Thnx very much @Charli . For "It doesn't allow you to execute on behalf of a user without granting them permission." - I am very sad about this, it was my original idea. I do that in Oracle DB and was expecting the same in MS SQL. While for "WITH EXECUTE AS OWNER" - is that a fourth alternative (You have proposed three of them)? best regards, Altin
WITH EXECUTE AS OWNER only works within the same database, so doesn't work with something that needs server-level permissions. You could for example do anything else database-level though, such as create/drop objects, change permissions etc. So it's not an option at all in this instance. You can be sad all you like, all that WITH GRANT OPTION does is allow a user/role to give the GRANT to another user/role, but if you don't grant those permissions (because you don't actually trust the other user) then you need impersonation instead. I believe it works the same in Oracle.

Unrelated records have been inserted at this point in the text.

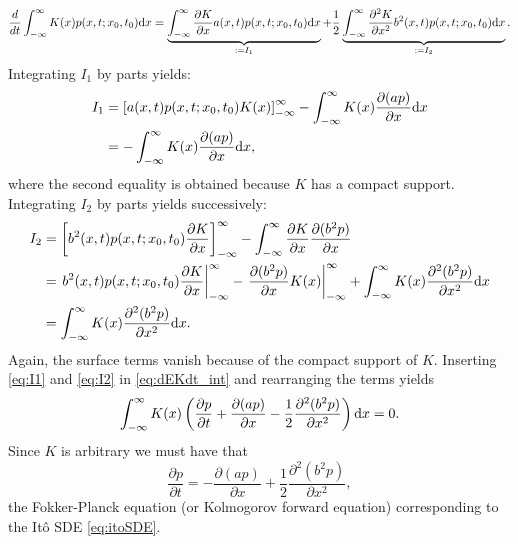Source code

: \begin{equation} \label{eq:dEKdt_int}
	\frac{d}{dt} \int_{-\infty}^{\infty} K(x) p(x,t;x_0,t_0) \rm dx = \underbrace{\int_{-\infty}^{\infty} \frac{\partial K}{\partial x} a(x,t) p(x,t;x_0,t_0) \rm dx}_{:= I_1} + \frac{1}{2} \underbrace{\int_{-\infty}^{\infty} \frac{\partial^2 K}{\partial x^2} b^2(x,t) p(x,t;x_0,t_0) \rm dx}_{:= I_2}.
\end{equation}
Integrating $I_1$ by parts yields:
\begin{align}
	I_1 &= \left[ a(x,t)p(x,t;x_0,t_0)K(x)\right]_{-\infty}^{\infty} - \int_{-\infty}^{\infty} K(x) \frac{\partial{(ap)}}{\partial x} \rm dx \nonumber\\
	&= - \int_{-\infty}^{\infty} K(x) \frac{\partial{(ap)}}{\partial x} \rm dx, \label{eq:I1}
\end{align}
where the second equality is obtained because $K$ has a compact support. Integrating $I_2$ by parts yields successively:
\begin{align}
	I_2 &= 	\left[ b^2(x,t) p(x,t;x_0,t_0) \frac{\partial K}{\partial x} \right]_{-\infty}^{\infty} - \int_{-\infty}^{\infty} \frac{\partial K}{\partial x} \frac{\partial (b^2 p)}{\partial x} \nonumber\\
	&= \left. b^2(x,t) p(x,t;x_0,t_0) \frac{\partial K}{\partial x} \right|_{-\infty}^{\infty} - \left. \frac{\partial (b^2 p)}{\partial x} K(x) \right|_{-\infty}^{\infty} +  \int_{-\infty}^{\infty} K(x) \frac{\partial^2 (b^2 p)}{\partial x^2} \rm dx\nonumber\\
	&= \int_{-\infty}^{\infty} K(x) \frac{\partial^2 (b^2 p)}{\partial x^2} \rm dx. \label{eq:I2}
\end{align}
Again, the surface terms vanish because of the compact support of $K$. Inserting \eqref{eq:I1} and \eqref{eq:I2} in \eqref{eq:dEKdt_int} and rearranging the terms yields
\begin{equation}
	\int_{-\infty}^{\infty} K(x) \left( \frac{\partial p}{\partial t} + \frac{\partial (ap)}{\partial x} - \frac{1}{2}\frac{\partial^2 (b^2 p)}{\partial x^2}\right) \rm dx= 0.
\end{equation}
Since $K$ is arbitrary we must have that
\begin{equation} \label{eq:FPito}
	\frac{\partial p}{\partial t} = - \frac{\partial (ap)}{\partial x} + \frac{1}{2}\frac{\partial^2 (b^2 p)}{\partial x^2},
\end{equation}
the Fokker-Planck equation (or Kolmogorov forward equation) corresponding to the Itô SDE \eqref{eq:itoSDE}.

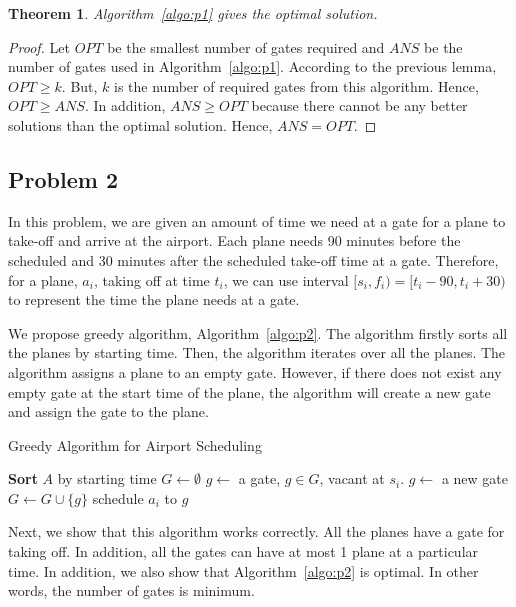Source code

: \documentclass[11pt,a4paper]{article}
\newtheorem{theorem}{Theorem}[section]
\begin{document}
\begin{theorem}
Algorithm~\ref{algo:p1} gives the optimal solution.
\end{theorem}
\begin{proof}
Let $OPT$ be the smallest number of gates required and $ANS$ be the number of gates used in Algorithm~\ref{algo:p1}. According to the previous lemma, $OPT \geq k$. But, $k$ is the number of required gates from this algorithm. Hence, $OPT \geq ANS$. In addition, $ANS \geq OPT$ because there cannot be any better solutions than the optimal solution. Hence, $ANS = OPT$.
\end{proof}


\subsection{Problem 2}
\label{subsec:algo-prob2}
In this problem, we are given an amount of time we need at a gate for a plane to take-off and arrive at the airport. Each plane needs 90 minutes before the scheduled and 30 minutes after the scheduled take-off time at a gate. Therefore, for a plane, $a_i$, taking off at time $t_i$, we can use interval $[s_i, f_i) = [t_i-90, t_i+30)$ to represent the time the plane needs at a gate. \par
We propose greedy algorithm, Algorithm~\ref{algo:p2}. The algorithm firstly sorts all the planes by starting time. Then, the algorithm iterates over all the planes. The algorithm assigns a plane to an empty gate. However, if there does not exist any empty gate at the start time of the plane, the algorithm will create a new gate and assign the gate to the plane. \par

\begin{algorithm}
\caption{Greedy Algorithm for Airport Scheduling}\label{algo:p2}
\begin{algorithmic}
\STATE \textbf{Sort} $A$ by starting time
\STATE $G \gets \emptyset$
	\STATE $g \gets $ a gate, $g \in G$, vacant at $s_i$.
		\STATE $g \gets$ a new gate \label{algo:p2:newGate}
		\STATE $G \gets G \cup \{g\}$
	\ENDIF
	\STATE schedule $a_i$ to $g$ \label{algo:p2:schedule}
\ENDFOR
\end{algorithmic}
\end{algorithm}

Next, we show that this algorithm works correctly. All the planes have a gate for taking off. In addition, all the gates can have at most 1 plane at a particular time. In addition, we also show that Algorithm~\ref{algo:p2} is optimal. In other words, the number of gates is minimum.\par
\end{document}
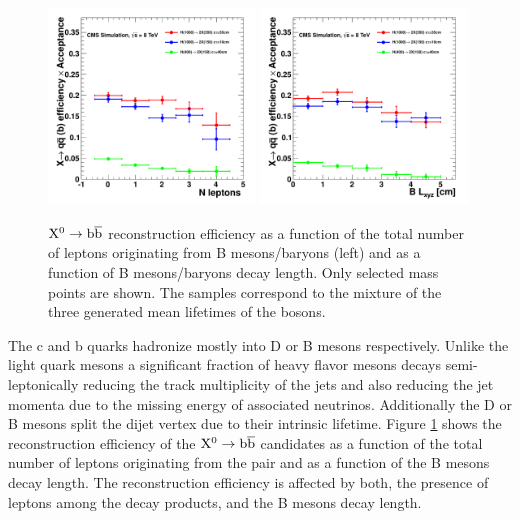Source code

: \begin{figure}[htbp]
\centering
\includegraphics[width=0.49\textwidth]{plots/signal/effNLepb.pdf}
\includegraphics[width=0.49\textwidth]{plots/signal/effBlxyzb.pdf}
\caption{$\mathrm{X^{0}} \to \mathrm{b}\overline{\mathrm{b}}$ reconstruction efficiency as a function of the total number of leptons 
originating from B mesons/baryons (left) and as a function of B mesons/baryons decay length. Only selected 
mass points are shown. The samples correspond to the mixture of the three generated mean 
lifetimes of the \X bosons. \label{fig:effb}}
\end{figure}

The c and b quarks hadronize mostly into D or B mesons respectively.
 Unlike the light quark mesons a significant fraction of heavy flavor
mesons decays semi-leptonically reducing the track multiplicity of the jets and also reducing the jet momenta
 due to the missing energy of associated neutrinos. 
Additionally the D or B mesons split the dijet vertex due to their intrinsic lifetime.
Figure \ref{fig:effb} shows the reconstruction efficiency of the $\mathrm{X^{0}} \to \mathrm{b}\overline{\mathrm{b}}$ candidates as a function
of the total number of leptons originating from the \bbbar pair and as a function of the B mesons decay
length. The reconstruction efficiency is affected by both, the presence of leptons among
the decay products, and the
B mesons decay length.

Thank You very much @Charlieface. I have tried another option, which seems to be working: Grant CONTROL SERVER to TEST login. At this point will work. To workaround elevated privileges of "control server" I DENY INS, DEL UPD (will be looking for more) to TEST user in OmegaCoreAudit DB.
That's extremely risky. With CONTROL SERVER they can pretty much do anything, they are basically sysadmin so they could probably find a way to remove the DENY. Like just impersonate sa. Or they could also for example just drop your whole database, shutdown the instance, backup the database to some location they control, install SQLCLR to mess around with raw instance memory, create a loopback connection using a linked server under the sysadmin permissions.
Ultimately you want this user to change the server, and putting an object in master to do so seems like the least of your worries. DENY is going to be difficult, there are going to be so many ways round it. Just do the right thing. Alternatively reconsider why you need a login trigger in the first place, or why a non-sysadmin should be enabling or disabling it, which seems to be the main issue.